From: Pablo Neira Ayuso <pablo@netfilter.org>
To: netfilter-devel@vger.kernel.org
Cc: davem@davemloft.net, netdev@vger.kernel.org, kuba@kernel.org,
pabeni@redhat.com, edumazet@google.com, fw@strlen.de,
horms@kernel.org
Subject: [PATCH net 09/11] ipvs: fixes for the new ip_vs_status info
Date: Fri, 24 Apr 2026 21:05:11 +0200 [thread overview]
Message-ID: <20260424190513.32823-10-pablo@netfilter.org> (raw)

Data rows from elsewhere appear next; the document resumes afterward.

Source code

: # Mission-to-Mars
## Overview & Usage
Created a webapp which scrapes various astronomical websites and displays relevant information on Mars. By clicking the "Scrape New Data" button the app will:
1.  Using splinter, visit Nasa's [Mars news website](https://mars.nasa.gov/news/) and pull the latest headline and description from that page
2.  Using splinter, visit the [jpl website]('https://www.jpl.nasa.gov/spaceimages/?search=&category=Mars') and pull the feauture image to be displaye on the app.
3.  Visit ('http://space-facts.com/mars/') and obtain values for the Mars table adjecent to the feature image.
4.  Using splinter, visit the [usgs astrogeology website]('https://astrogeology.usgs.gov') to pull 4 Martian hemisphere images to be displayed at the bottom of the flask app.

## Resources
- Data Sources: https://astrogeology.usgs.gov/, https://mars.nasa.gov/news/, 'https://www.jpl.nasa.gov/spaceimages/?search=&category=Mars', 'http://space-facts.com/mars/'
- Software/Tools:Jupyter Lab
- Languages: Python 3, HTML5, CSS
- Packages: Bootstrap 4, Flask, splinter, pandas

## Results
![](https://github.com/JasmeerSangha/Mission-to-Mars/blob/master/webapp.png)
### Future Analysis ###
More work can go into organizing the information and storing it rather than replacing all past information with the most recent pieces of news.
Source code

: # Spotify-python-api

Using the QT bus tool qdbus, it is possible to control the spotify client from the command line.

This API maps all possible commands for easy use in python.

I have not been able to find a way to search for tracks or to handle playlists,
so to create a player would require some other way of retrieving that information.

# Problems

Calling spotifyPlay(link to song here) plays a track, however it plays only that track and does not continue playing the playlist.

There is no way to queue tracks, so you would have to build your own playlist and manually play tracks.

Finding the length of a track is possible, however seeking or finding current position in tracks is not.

In-Reply-To: <20260424190513.32823-1-pablo@netfilter.org>
From: Julian Anastasov <ja@ssi.bg>
Sashiko reports some problems for the recently added
/proc/net/ip_vs_status:
* ip_vs_status_show() as a table reader may run long after the
conn_tab and svc_table table are released. While ip_vs_conn_flush()
properly changes the conn_tab_changes counter when conn_tab is removed,
ip_vs_del_service() and ip_vs_flush() were missing such change for
the svc_table_changes counter. As result, readers like
ip_vs_dst_event() and ip_vs_status_show() may continue to use
a freed table after a cond_resched_rcu() call.
* While counting the buckets in ip_vs_status_show() make sure we
traverse only the needed number of entries in the chain. This also
prevents possible overflow of the 'count' variable.
* Add check for 'loops' to prevent infinite loops while restarting
the traversal on table change.
* While IP_VS_CONN_TAB_MAX_BITS is 20 on 32-bit platforms and
there is no risk to overflow when multiplying the number of
conn_tab buckets to 100, prefer the div_u64() helper to make
the following dividing safer.
* Use 0440 permissions for ip_vs_status to restrict the
info only to root due to the exported information for hash
distribution.
Link: https://sashiko.dev/#/patchset/20260410112352.23599-1-fw%40strlen.de
Signed-off-by: Julian Anastasov <ja@ssi.bg>
Signed-off-by: Pablo Neira Ayuso <pablo@netfilter.org>
---
net/netfilter/ipvs/ip_vs_ctl.c | 51 ++++++++++++++++++++++++----------
1 file changed, 36 insertions(+), 15 deletions(-)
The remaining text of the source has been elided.